SIMPLE SUMMARY: DNA-dependent protein kinase catalytic subunit (DNA-PKcs) has recently attracted increasing attention due to the emerging novel functions in cancer. However, several fundamental questions, such as the underlying molecular basis for DNA-PKcs pleiotropy and biomarkers for DNA-PKcs inhibitor sensitivity, remain to be addressed. In this review, we elaborate an updated summary of the most recent progress in DNA-PKcs, with particular emphasis on the mechanisms of DNA-PKcs multifaceted roles in malignancy and potential stratification approaches towards DNA-PKcs-based precision cancer therapy. ABSTRACT: The DNA-dependent protein kinase catalytic subunit (DNA-PKcs) is a key component of the DNA-PK complex that has a well-characterized function in the non-homologous end-joining repair of DNA double-strand breaks. Since its identification, a large body of evidence has demonstrated that DNA-PKcs is frequently overexpressed in cancer, plays a critical role in tumor development and progression, and is associated with poor prognosis of cancer patients.

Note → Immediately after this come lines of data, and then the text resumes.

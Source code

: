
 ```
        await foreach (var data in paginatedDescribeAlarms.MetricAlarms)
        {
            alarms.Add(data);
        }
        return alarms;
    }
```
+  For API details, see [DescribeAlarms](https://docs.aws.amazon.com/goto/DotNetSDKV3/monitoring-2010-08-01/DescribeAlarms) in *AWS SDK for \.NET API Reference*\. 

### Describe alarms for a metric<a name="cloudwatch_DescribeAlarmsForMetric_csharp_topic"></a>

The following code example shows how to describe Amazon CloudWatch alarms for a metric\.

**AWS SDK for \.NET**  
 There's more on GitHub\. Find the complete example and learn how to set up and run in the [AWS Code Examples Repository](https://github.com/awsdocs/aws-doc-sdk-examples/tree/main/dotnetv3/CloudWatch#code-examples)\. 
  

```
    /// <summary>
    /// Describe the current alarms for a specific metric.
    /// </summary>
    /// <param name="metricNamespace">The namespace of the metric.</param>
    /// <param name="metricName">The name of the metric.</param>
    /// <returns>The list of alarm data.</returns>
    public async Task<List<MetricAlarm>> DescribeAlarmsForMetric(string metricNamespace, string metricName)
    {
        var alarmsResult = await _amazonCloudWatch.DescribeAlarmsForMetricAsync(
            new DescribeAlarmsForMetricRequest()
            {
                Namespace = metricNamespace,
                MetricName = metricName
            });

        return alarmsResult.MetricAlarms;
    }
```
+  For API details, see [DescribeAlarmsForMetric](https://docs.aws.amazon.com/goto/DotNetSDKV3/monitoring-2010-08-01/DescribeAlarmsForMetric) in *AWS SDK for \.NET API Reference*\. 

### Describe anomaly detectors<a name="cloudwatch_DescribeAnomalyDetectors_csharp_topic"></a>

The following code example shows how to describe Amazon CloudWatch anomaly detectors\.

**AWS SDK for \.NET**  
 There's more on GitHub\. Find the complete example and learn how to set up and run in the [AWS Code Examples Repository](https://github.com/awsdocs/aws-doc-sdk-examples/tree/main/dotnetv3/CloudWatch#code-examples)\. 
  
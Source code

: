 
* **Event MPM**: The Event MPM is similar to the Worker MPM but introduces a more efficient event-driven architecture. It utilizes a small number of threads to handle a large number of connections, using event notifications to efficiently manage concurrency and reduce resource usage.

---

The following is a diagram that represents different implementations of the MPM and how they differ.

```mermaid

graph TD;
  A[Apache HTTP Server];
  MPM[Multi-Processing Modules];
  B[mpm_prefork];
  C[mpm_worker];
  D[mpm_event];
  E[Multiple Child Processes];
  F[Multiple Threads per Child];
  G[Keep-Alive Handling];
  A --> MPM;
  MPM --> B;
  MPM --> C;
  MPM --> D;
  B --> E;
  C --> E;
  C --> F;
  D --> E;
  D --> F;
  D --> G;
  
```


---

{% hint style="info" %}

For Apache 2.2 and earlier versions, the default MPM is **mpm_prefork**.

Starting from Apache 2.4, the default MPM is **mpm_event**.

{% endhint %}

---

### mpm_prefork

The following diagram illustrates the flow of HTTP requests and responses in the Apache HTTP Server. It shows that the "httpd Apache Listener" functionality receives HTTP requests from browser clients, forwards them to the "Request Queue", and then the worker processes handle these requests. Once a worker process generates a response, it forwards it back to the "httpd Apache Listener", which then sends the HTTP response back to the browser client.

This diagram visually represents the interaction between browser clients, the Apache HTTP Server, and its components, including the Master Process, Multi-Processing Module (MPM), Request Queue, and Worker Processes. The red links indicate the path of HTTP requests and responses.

Intriguingly, recent studies have suggested novel functions beyond the canonical role of DNA-PKcs, which has transformed the paradigm of DNA-PKcs in tumorigenesis and has reinvigorated the interest to target DNA-PKcs for cancer treatment. In this review, we update recent advances in DNA-PKcs, in particular the emerging roles in tumor metastasis, metabolic dysregulation, and immune escape. We further discuss the possible molecular basis that underpins the pleiotropism of DNA-PKcs in cancer. Finally, we outline the biomarkers that may predict the therapeutic response to DNA-PKcs inhibitor therapy. Understanding the functional repertoire of DNA-PKcs will provide mechanistic insights of DNA-PKcs in malignancy and, more importantly, may revolutionize the design and utility of DNA-PKcs-based precision cancer therapy.